One mole of a diatomic ideal gas $(\gamma =1.4)$ is taken through a cyclic process starting from point $A$. The process $A\to B$ is an adiabatic compression, $B\to C$ is an isobaric expansion, $C\to D$ is an adibatic expansion and $D\to A$ is an isochoric process.
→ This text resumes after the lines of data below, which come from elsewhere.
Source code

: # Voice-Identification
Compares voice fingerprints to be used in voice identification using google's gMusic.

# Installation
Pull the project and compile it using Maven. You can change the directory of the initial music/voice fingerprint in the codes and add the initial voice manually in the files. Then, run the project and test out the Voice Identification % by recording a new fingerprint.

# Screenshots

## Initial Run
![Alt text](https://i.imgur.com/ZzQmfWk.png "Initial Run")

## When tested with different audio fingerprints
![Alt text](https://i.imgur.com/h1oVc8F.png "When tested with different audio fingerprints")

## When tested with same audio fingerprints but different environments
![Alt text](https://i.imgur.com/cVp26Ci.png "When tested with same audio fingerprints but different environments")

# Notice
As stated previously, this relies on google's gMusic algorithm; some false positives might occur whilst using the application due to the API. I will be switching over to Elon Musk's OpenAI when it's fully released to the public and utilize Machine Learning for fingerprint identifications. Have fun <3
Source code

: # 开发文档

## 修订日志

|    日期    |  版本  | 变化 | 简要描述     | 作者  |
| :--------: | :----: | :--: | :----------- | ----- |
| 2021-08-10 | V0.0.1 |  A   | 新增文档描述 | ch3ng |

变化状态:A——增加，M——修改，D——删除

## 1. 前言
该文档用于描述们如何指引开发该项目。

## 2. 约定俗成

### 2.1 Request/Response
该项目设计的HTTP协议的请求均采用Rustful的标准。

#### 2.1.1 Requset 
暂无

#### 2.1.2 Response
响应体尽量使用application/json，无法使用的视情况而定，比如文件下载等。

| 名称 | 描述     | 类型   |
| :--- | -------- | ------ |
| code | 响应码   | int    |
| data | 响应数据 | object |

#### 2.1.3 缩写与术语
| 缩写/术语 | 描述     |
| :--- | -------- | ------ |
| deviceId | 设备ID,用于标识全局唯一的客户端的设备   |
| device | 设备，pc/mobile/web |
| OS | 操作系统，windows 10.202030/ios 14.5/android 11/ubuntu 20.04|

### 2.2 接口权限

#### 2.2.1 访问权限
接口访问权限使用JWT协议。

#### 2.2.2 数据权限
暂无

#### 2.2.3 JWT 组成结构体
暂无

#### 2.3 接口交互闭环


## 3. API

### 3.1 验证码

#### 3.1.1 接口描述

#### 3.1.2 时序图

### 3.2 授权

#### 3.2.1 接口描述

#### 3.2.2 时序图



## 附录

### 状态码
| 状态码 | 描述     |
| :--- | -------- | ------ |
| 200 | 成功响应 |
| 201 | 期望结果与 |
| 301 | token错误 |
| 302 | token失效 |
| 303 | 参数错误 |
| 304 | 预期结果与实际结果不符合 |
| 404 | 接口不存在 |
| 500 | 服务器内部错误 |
The volume ratios are $\frac{V_A}{V_B}=16,\frac{V_C}{V_B}=2$ and temperature $T_A={27}^{\circ }\text{C}$. Find the efficiency of the cycle.

• A. $32.84\%$
• B. $61.40\%$
• C. $28.56\%$
• D. $35.61\%$

Answer 1

The correct option is B $61.40\%$


From the figure, for adiabatic compression process $A\to B$,
$T_A{V}_A^{\gamma -1}=T_B{V}_B^{\gamma -1}$
From this, we can write that
$T_B={\left(\frac{V_A}{V_B}\right)}^{\gamma -1}{T}_A\Rightarrow T_B=(16{)}^{\frac{2}{5}}\times 300\approx 909\text{K}$
For an isobaric process $B\to C$,
$\frac{V_B}{T_B}=\frac{V_C}{T_C}$
$\Rightarrow T_C=T_B\left(\frac{V_C}{V_B}\right)=909\times 2\approx 1818\text{K}$
For adiabatic expansion process $C\to D$
$\frac{V_A}{V_B}=16$ and $\frac{V_C}{V_B}=2$
$\Rightarrow \frac{V_A}{V_C}=\frac{V_D}{V_C}=8$
Also, $T_C{V}_C^{\gamma -1}=T_D{V}_D^{\gamma -1}\therefore T_D=T_C{\left(\frac{V_C}{V_D}\right)}^{\gamma -1}=1818{\left(\frac{1}{8}\right)}^{\frac{2}{5}}\approx 791\text{K}$

Heat absorbed from $B\to C$
$Q_1=n{C}_P(T_C-T_B)=n\frac{\gamma R}{\gamma -1}(T_C-T_B)=\frac{\frac{7R}{5}}{\frac{2}{5}}(1818-909)=\frac{7R}{2}\times 909\approx 3182R\text{J}$
For process $D\to A$, heat released
$Q_2=n{C}_V(T_D-T_A)=n\frac{R}{\gamma -1}(T_D-T_A)=\frac{5R}{2}(791-300)=\frac{5R}{2}\times 491\approx 1227.5R\text{J}$

Work done during process $AB$
$W_{AB}=-\frac{nR}{\gamma -1}(T_B-T_A)=-\frac{5R}{2}(909-300)=\frac{-5R}{2}\times 609=-1522.5R\text{J}$
Similarly,
$W_{BC}=nR(T_C-T_B)=1\times R(1818-909)=909R\text{J}$
$W_{CD}=\frac{-nR}{\gamma -1}(T_C-T_D)=\frac{5R}{2}\times 1027=2567.5R\text{J}$
Therefore,
$W_{net}=W_{AB}+W_{BC}+W_{CD}=-1522.5R+909R+2567.5R$
$=1954R\text{J}$
Thus, the efficiency of cycle $\left(\eta \right)=\frac{W_{net}}{Q_1}\times 100=\frac{1954R}{3182R}\times 100\approx 61.4\%$
Hence, option (b) is the correct answer.